In a technical analysis Oasis Security said a high severity vulnerability dubbed “ClawJacked” in the self-hosted AI platform OpenClaw allowed malicious websites to brute force a local management password and take control of instances. OpenClaw released a fix in version 2026.2.26 on February 26. In lab testing attackers reached hundreds of password guesses per second from browser JavaScript.
KEY FACTS
- Incident ClawJacked vulnerability enabled local OpenClaw hijack
- Product OpenClaw self-hosted AI platform
- Fix OpenClaw 2026.2.26 released February 26
- Attack speed hundreds of password guesses per second from browser JavaScript
- Impact authenticated access can register trusted device and execute commands
The OpenClaw gateway binds to localhost by default and exposes a WebSocket interface. Browser cross origin policies do not block WebSocket connections to localhost, allowing JavaScript on a visited website to open a silent connection to the local gateway and attempt authentication.

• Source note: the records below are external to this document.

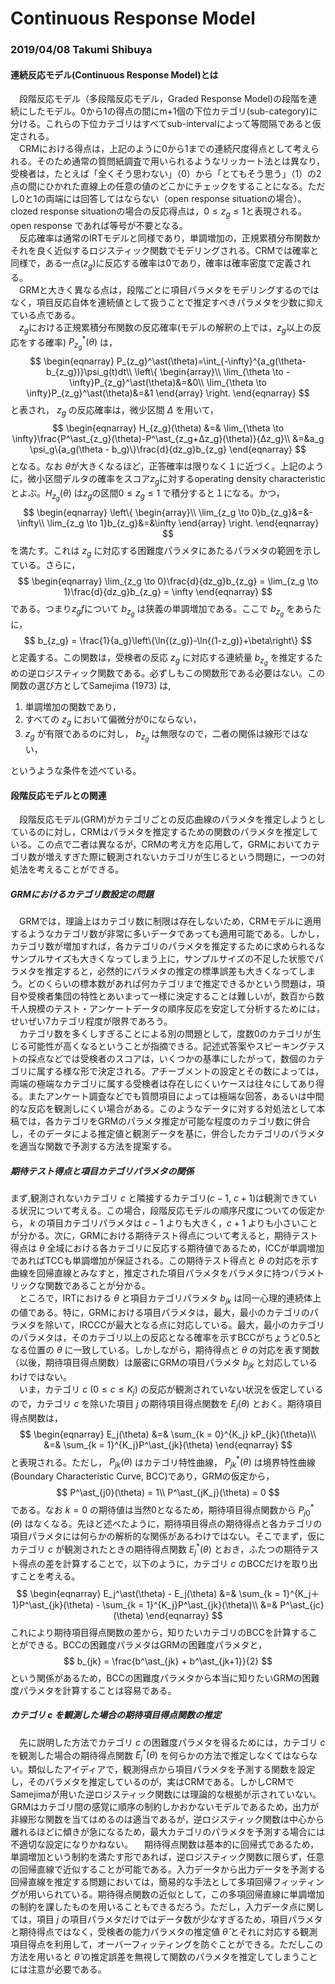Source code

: # Continuous Response Model

### 2019/04/08 Takumi Shibuya

#### 連続反応モデル(Continuous Response Model)とは
　段階反応モデル（多段階反応モデル，Graded Response Model)の段階を連続にしたモデル。0から1の得点の間にm+1個の下位カテゴリ(sub-category)に分ける。これらの下位カテゴリはすべてsub-intervalによって等間隔であると仮定される。  
　CRMにおける得点は，上記のように0から1までの連続尺度得点として考えられる。そのため通常の質問紙調査で用いられるようなリッカート法とは異なり，受検者は，たとえば「全くそう思わない」（0）から「とてもそう思う」（1）の2点の間にひかれた直線上の任意の値のどこかにチェックをすることになる。ただし0と1の両端には回答してはならない（open response situationの場合）。clozed response situationの場合の反応得点は，$0 \le z_g \le 1$と表現される。open response であれば等号が不要となる。  
　反応確率は通常のIRTモデルと同様であり，単調増加の，正規累積分布関数かそれを良く近似するロジスティック関数でモデリングされる。CRMでは確率と同様で，ある一点($z_g$)に反応する確率は0であり，確率は確率密度で定義される。  
　GRMと大きく異なる点は，段階ごとに項目パラメタをモデリングするのではなく，項目反応自体を連続値として扱うことで推定すべきパラメタを少数に抑えている点である。    
　$z_g$における正規累積分布関数の反応確率(モデルの解釈の上では，$z_g$以上の反応をする確率) $P_{z_g}^\ast(\theta)$ は，
$$
\begin{eqnarray}
P_{z_g}^\ast(\theta)=\int_{-\infty}^{a_g(\theta-b_{z_g})}\psi_g(t)dt\\
\left\{
\begin{array}\\
\lim_{\theta \to -\infty}P_{z_g}^\ast(\theta)&=&0\\
\lim_{\theta \to \infty}P_{z_g}^\ast(\theta)&=&1
\end{array}
\right.
\end{eqnarray}
$$
と表され， $z_g$ の反応確率は，微少区間 $\Delta$ を用いて，
$$
\begin{eqnarray}
H_{z_g}(\theta) &=& \lim_{\theta \to \infty}\frac{P^\ast_{z_g}(\theta)-P^\ast_{z_g+Δz_g}(\theta)}{Δz_g}\\
&=&a_g \psi_g\{a_g(\theta - b_g)\}\frac{d}{dz_g}b_{z_g}
\end{eqnarray}
$$
となる。なお $\theta$が大きくなるほど，正答確率は限りなく１に近づく。上記のように，微小区間デルタの確率をスコア$z_g$に対するoperating density characteristicとよぶ。$H_{z_g}(\theta)$ は$z_g$の区間$0 \le z_g \le 1$ で積分すると１になる。かつ，
$$
\begin{eqnarray}
\left\{
\begin{array}\\
\lim_{z_g \to 0}b_{z_g}&=&-\infty\\
\lim_{z_g \to 1}b_{z_g}&=&\infty
\end{array}
\right.
\end{eqnarray}
$$
を満たす。これは $z_g$ に対応する困難度パラメタにあたるパラメタの範囲を示している。さらに，
$$
\begin{eqnarray}
\lim_{z_g \to 0}\frac{d}{dz_g}b_{z_g} = \lim_{z_g \to 1}\frac{d}{dz_g}b_{z_g} = \infty
\end{eqnarray}
$$
である。つまり$z_gf$について $b_{z_g}$ は狭義の単調増加である。ここで $b_{z_g}$ をあらたに，
$$
b_{z_g} = \frac{1}{a_g}\left\{\ln{(z_g)}-\ln{(1-z_g)}+\beta\right\}
$$
と定義する。この関数は，受検者の反応 $z_g$ に対応する連続量 $b_{z_g}$ を推定するための逆ロジスティック関数である。必ずしもこの関数形である必要はない。この関数の選び方としてSamejima (1973) は,

1. 単調増加の関数であり，
2. すべての $z_g$ において偏微分が0にならない，
3. $z_g$ が有限であるのに対し， $b_{z_g}$ は無限なので，二者の関係は線形ではない，

というような条件を述べている。

#### 段階反応モデルとの関連
　段階反応モデル(GRM)がカテゴリごとの反応曲線のパラメタを推定しようとしているのに対し，CRMはパラメタを推定するための関数のパラメタを推定している。この点で二者は異なるが，CRMの考え方を応用して，GRMにおいてカテゴリ数が増えすぎた際に観測されないカテゴリが生じるという問題に，一つの対処法を考えることができる。  
##### GRMにおけるカテゴリ数設定の問題
　GRMでは，理論上はカテゴリ数に制限は存在しないため，CRMモデルに適用するようなカテゴリ数が非常に多いデータであっても適用可能である。しかし，カテゴリ数が増加すれば，各カテゴリのパラメタを推定するために求められるなサンプルサイズも大きくなってしまう上に，サンプルサイズの不足した状態でパラメタを推定すると，必然的にパラメタの推定の標準誤差も大きくなってしまう。どのくらいの標本数があれば何カテゴリまで推定できるかという問題は，項目や受検者集団の特性とあいまって一様に決定することは難しいが，数百から数千人規模のテスト・アンケートデータの順序反応を安定して分析するためには，せいぜい7カテゴリ程度が限界であろう。  
　カテゴリ数を多くしすぎることによる別の問題として，度数0のカテゴリが生じる可能性が高くなるということが指摘できる。記述式答案やスピーキングテストの採点などでは受検者のスコアは，いくつかの基準にしたがって，数個のカテゴリに属する様な形で決定される。アチーブメントの設定とその数によっては，両端の極端なカテゴリに属する受検者は存在しにくいケースは往々にしてあり得る。またアンケート調査などでも質問項目によっては極端な回答，あるいは中間的な反応を観測しにくい場合がある。このようなデータに対する対処法として本稿では，各カテゴリをGRMのパラメタ推定が可能な程度のカテゴリ数に併合し，そのデータによる推定値と観測データを基に，併合したカテゴリのパラメタを適当な関数で予測する方法を提案する。  

##### 期待テスト得点と項目カテゴリパラメタの関係  
  まず,観測されないカテゴリ $c$ と隣接するカテゴリ($c-1$, $c+1$)は観測できている状況について考える。この場合，段階反応モデルの順序尺度についての仮定から， $k$ の項目カテゴリパラメタは $c-1$ よりも大きく，$c+1$ よりも小さいことが分かる。次に，GRMにおける期待テスト得点について考えると，期待テスト得点は $\theta$ 全域における各カテゴリに反応する期待値であるため，ICCが単調増加であればTCCも単調増加が保証される。この期待テスト得点と $\theta$ の対応を示す曲線を回帰直線とみなすと，推定された項目パラメタをパラメタに持つパラメトリックな関数であることが分かる。  
　ところで，IRTにおける $\theta$ と項目カテゴリパラメタ $b_{jk}$ は同一心理的連続体上の値である。特に，GRMにおける項目パラメタは，最大，最小のカテゴリのパラメタを除いて，IRCCCが最大となる点に対応している。最大，最小のカテゴリのパラメタは，そのカテゴリ以上の反応となる確率を示すBCCがちょうど0.5となる位置の $\theta$ に一致している。しかしながら，期待得点と $\theta$ の対応を表す関数（以後，期待項目得点関数）は厳密にGRMの項目パラメタ $b_{jk}$ と対応しているわけではない。  
　いま，カテゴリ $c$ $(0 \leq c \leq K_j)$ の反応が観測されていない状況を仮定しているので，カテゴリ $c$ を除いた項目 $j$ の期待項目得点関数を $E_j(\theta)$ とおく。期待項目得点関数は，
$$
\begin{eqnarray}
E_j(\theta) &=& \sum_{k = 0}^{K_j} kP_{jk}(\theta)\\
&=& \sum_{k = 1}^{K_j}P^\ast_{jk}(\theta)
\end{eqnarray}
$$
と表現される。ただし， $P_{jk}(\theta)$ はカテゴリ特性曲線， $P^\ast_{jk}(\theta)$ は境界特性曲線(Boundary Characteristic Curve, BCC)であり，GRMの仮定から，
$$
P^\ast_{j0}(\theta) = 1\\
P^\ast_{jK_j}(\theta) = 0
$$
である。なお $k=0$ の期待値は当然0となるため，期待項目得点関数から $P^\ast_{j0}(\theta)$ はなくなる。先ほど述べたように，期待項目得点の期待得点と各カテゴリの項目パラメタには何らかの解析的な関係があるわけではない。そこでまず，仮にカテゴリ $c$ が観測されたときの期待得点関数 $E_j^\ast(\theta)$ とおき，ふたつの期待テスト得点の差を計算することで，以下のように，カテゴリ $c$ のBCCだけを取り出すことを考える。
$$
\begin{eqnarray}
E_j^\ast(\theta) - E_j(\theta) &=& \sum_{k = 1}^{K_j＋1}P^\ast_{jk}(\theta) - \sum_{k = 1}^{K_j}P^\ast_{jk}(\theta)\\
&=& P^\ast_{jc}(\theta)
\end{eqnarray}
$$
これにより期待項目得点関数の差から，知りたいカテゴリのBCCを計算することができる。BCCの困難度パラメタはGRMの困難度パラメタと，
$$
b_{jk} = \frac{b^\ast_{jk} + b^\ast_{jk+1}}{2}
$$
という関係があるため，BCCの困難度パラメタから本当に知りたいGRMの困難度パラメタを計算することは容易である。
##### カテゴリ $c$ を観測した場合の期待項目得点関数の推定
　先に説明した方法でカテゴリ $c$ の困難度パラメタを得るためには，カテゴリ $c$ を観測した場合の期待得点関数 $E_j^\ast(\theta)$ を何らかの方法で推定しなくてはならない。類似したアイディアで，観測得点から項目パラメタを予測する関数を設定し，そのパラメタを推定しているのが，実はCRMである。しかしCRMでSamejimaが用いた逆ロジスティック関数には理論的な根拠が示されていない。GRMはカテゴリ間の感覚に順序の制約しかおかないモデルであるため，出力が非線形な関数を当てはめるのは適当であるが，逆ロジスティック関数は中心から離れるほどに傾きが急になるため，最大カテゴリのパラメタを予測する場合には不適切な設定になりかねない。
　期待得点関数は基本的に回帰式であるため，単調増加という制約を満たす形であれば，逆ロジスティック関数に限らず，任意の回帰直線で近似することが可能である。入力データから出力データを予測する回帰直線を推定する問題においては，簡易的な手法として多項回帰フィッティングが用いられている。期待得点関数の近似として，この多項回帰直線に単調増加の制約を課したものを用いることもできるだろう。ただし，入力データ点に関しては，項目 $j$ の項目パラメタだけではデータ数が少なすぎるため，項目パラメタと期待得点ではなく，受検者の能力パラメタの推定値 $\hat{\theta}$ とそれに対応する観測項目得点を利用して，オーバーフィッティングを防ぐことができる。ただしこの方法を用いると $\hat{\theta}$ の推定誤差を無視して関数のパラメタを推定してしまうことには注意が必要である。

The loopback address 127.0.0.1 was exempt from rate limiting by default so brute force attempts were not throttled or logged. The gateway also automatically approved device pairings from localhost without requiring user confirmation.
At a sustained rate of hundreds of guesses per second a common password list can be exhausted in under a second and larger dictionaries in minutes. Once an attacker obtains valid credentials they can register as a trusted device with admin permissions and interact with the platform.
With authenticated access an attacker can dump credentials, list connected nodes, read application logs, exfiltrate files from paired devices, or instruct agents to run arbitrary shell commands, which can lead to full workstation compromise. OpenClaw tightened WebSocket checks and added protections to prevent abusing localhost loopback connections in the patch released within 24 hours.
WHY IT MATTERS
A malicious webpage can hijack a locally running OpenClaw instance without user interaction if installations are unpatched. Updating to version 2026.2.26 or later removes the weakness that allowed automated brute force and silent device pairing abuse.